Miss Milborne stared at her in horror. “They have gone? And you can sit here, eating your breakfast, as though — And you called me heartless!”

Hero gave a little chuckle. “Oh, but there is nothing to be worried about! George promised me he would not hurt a hair of Sherry’s head. He said he would fire in the air, so I can be quite comfortable, you see!”

“And what,” asked Miss Milborne, in a strangled voice, “if it is Sherry who kills George?”

“Well, I thought of that, too,” admitted Hero. “But George assured me Sherry could not hit him at twenty-five yards, and I expect he must know. Do let me give you some coffee, Isabella!”

“Thank you, no. I collect that you actually called on Wrotham at his lodging?”

“Yes, for what else could I do, when you would not help me? And, indeed, I am very sorry that I troubled you, Isabella, for there was not the least need: George told me instantly that I need have no fear for Sherry. And Gil said I must particularly request you not to mention the matter to a soul, and I forgot to do so.”

“Make yourself easy on that score: I should not think of prattling upon such a subject!” Miss Milborne said, in a colourless tone. “I must not stay. I am happy to know that my intervention was not needed.”

Hero perceived that she had in some way erred, and said nervously: “No, but — but I do hope you do not think — George said that he had not the least notion of killing Sherry, you see, so perhaps my intervention was not needed either.”

“Very likely,” said Miss Milborne. “It is a case of all’s well that ends well, in fact.”

“Yes, only — Isabella, pray do not be thinking that George cares a button for me, for nothing could be more nonsensical!”

Miss Milborne gave a tinkling little laugh. “My dear, if I trust that he does not it is quite for your own sake, I assure you! It is nothing to me whom he cares for. Now, indeed, I must go, for I have to drive out presently with Mama! We shall meet at Almack’s, I dare say. Do you go to the Cowpers’ party? I need not ask, however! all the world and his wife will be there, I collect!”

Hero was so much quelled by this bright manner that she could summon up no more courage than sufficed to allow her to escort her friend to the front door, and bid her a somewhat faltering farewell.

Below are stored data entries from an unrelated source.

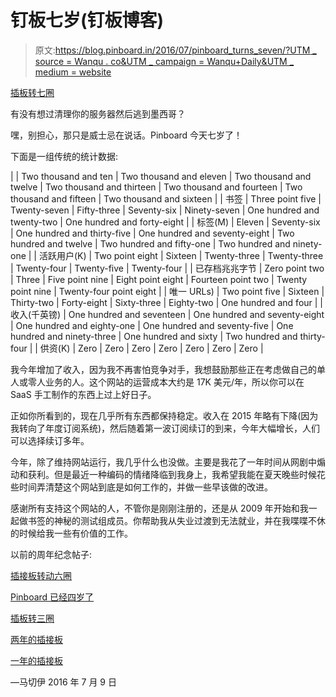 # 钉板七岁(钉板博客)

> 原文:[https://blog.pinboard.in/2016/07/pinboard_turns_seven/?UTM _ source = Wanqu . co&UTM _ campaign = Wanqu+Daily&UTM _ medium = website](https://blog.pinboard.in/2016/07/pinboard_turns_seven/?utm_source=wanqu.co&utm_campaign=Wanqu+Daily&utm_medium=website)

[插板转七圈](/2016/07/pinboard_turns_seven/)

有没有想过清理你的服务器然后逃到墨西哥？

嘿，别担心，那只是威士忌在说话。Pinboard 今天七岁了！

下面是一组传统的统计数据:

|  | Two thousand and ten | Two thousand and eleven | Two thousand and twelve | Two thousand and thirteen | Two thousand and fourteen | Two thousand and fifteen | Two thousand and sixteen |
| 书签 | Three point five | Twenty-seven | Fifty-three | Seventy-six | Ninety-seven | One hundred and twenty-two | One hundred and forty-eight |
| 标签(M) | Eleven | Seventy-six | One hundred and thirty-five | One hundred and seventy-eight | Two hundred and twelve | Two hundred and fifty-one | Two hundred and ninety-one |
| 活跃用户(K) | Two point eight | Sixteen | Twenty-three | Twenty-three | Twenty-four | Twenty-five | Twenty-four |
| 已存档兆兆字节 | Zero point two | Three | Five point nine | Eight point eight | Fourteen point two | Twenty point nine | Twenty-four point eight |
| 唯一 URLs) | Two point five | Sixteen | Thirty-two | Forty-eight | Sixty-three | Eighty-two | One hundred and four |
| 收入(千英镑) | One hundred and seventeen | One hundred and seventy-eight | One hundred and eighty-one | One hundred and seventy-five | One hundred and ninety-three | One hundred and sixty | Two hundred and thirty-four |
| 供资(K) | Zero | Zero | Zero | Zero | Zero | Zero | Zero |

我今年增加了收入，因为我不再害怕竞争对手，我想鼓励那些正在考虑做自己的单人或零人业务的人。这个网站的运营成本大约是 17K 美元/年，所以你可以在 SaaS 手工制作的东西上过上好日子。

正如你所看到的，现在几乎所有东西都保持稳定。收入在 2015 年略有下降(因为我转向了年度订阅系统)，然后随着第一波订阅续订的到来，今年大幅增长，人们可以选择续订多年。

今年，除了维持网站运行，我几乎什么也没做。主要是我花了一年时间从网剧中煽动和获利。但是最近一种编码的情绪降临到我身上，我希望我能在夏天晚些时候花些时间弄清楚这个网站到底是如何工作的，并做一些早该做的改进。

感谢所有支持这个网站的人，不管你是刚刚注册的，还是从 2009 年开始和我一起做书签的神秘的测试组成员。你帮助我从失业过渡到无法就业，并在我喋喋不休的时候给我一些有价值的工作。

以前的周年纪念帖子:

[插接板转动六圈](https://blog.pinboard.in/2015/07/pinboard_turns_six/)

[Pinboard 已经四岁了](https://blog.pinboard.in/2014/07/pinboard_turns_five/'>PinboardTurns%20Five</a>%0D%0A<p><a%20href=)

[插板转三圈](https://blog.pinboard.in/2012/07/pinboard_turns_three/)

[两年的插接板](https://blog.pinboard.in/2011/07/two_years_of_pinboard/)

[一年的插接板](https://blog.pinboard.in/2010/07/one_year_of_pinboard/)

—马切伊 2016 年 7 月 9 日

She began to be much afraid that she had done poor George a very ill turn; and until the sound of Sherry’s step in the hall banished any but the most cheerful thoughts she sat wondering how she could best set matters to rights for that ill starred lover.

Sherry came cheerfully in, and, as she jumped up, took her by the shoulders and shook her, not very hard, saying: “Kitten, you little wretch, how dared you ask George not to blow a hole through me?”

“But I did not wish him to blow a hole through you, Sherry!” she replied reasonably. “What else could I do? Only I am afraid I have made Isabella very angry, and I don’t know what to do!”

“What the deuce has Isabella to say to anything?” he demanded.

“Well, you see, I asked her if she would speak to George, but she — she did not seem to understand any more than you did how George came to kiss me, and she would not do it, and now she is — ”

“You asked Isabella to intercede with George for me?” gasped Sherry, the indulgent grin wiped suddenly from his face.

She raised a pair of dismayed eyes. “Oh, dear, perhaps I should not have mentioned that! Please do not mind it, Sherry!”

“Not mind it! Do you know that you have done your best to make me the laughing stock of the town?”

“Oh, no, Sherry, truly not! Isabella was not in the least amused, I assure you!”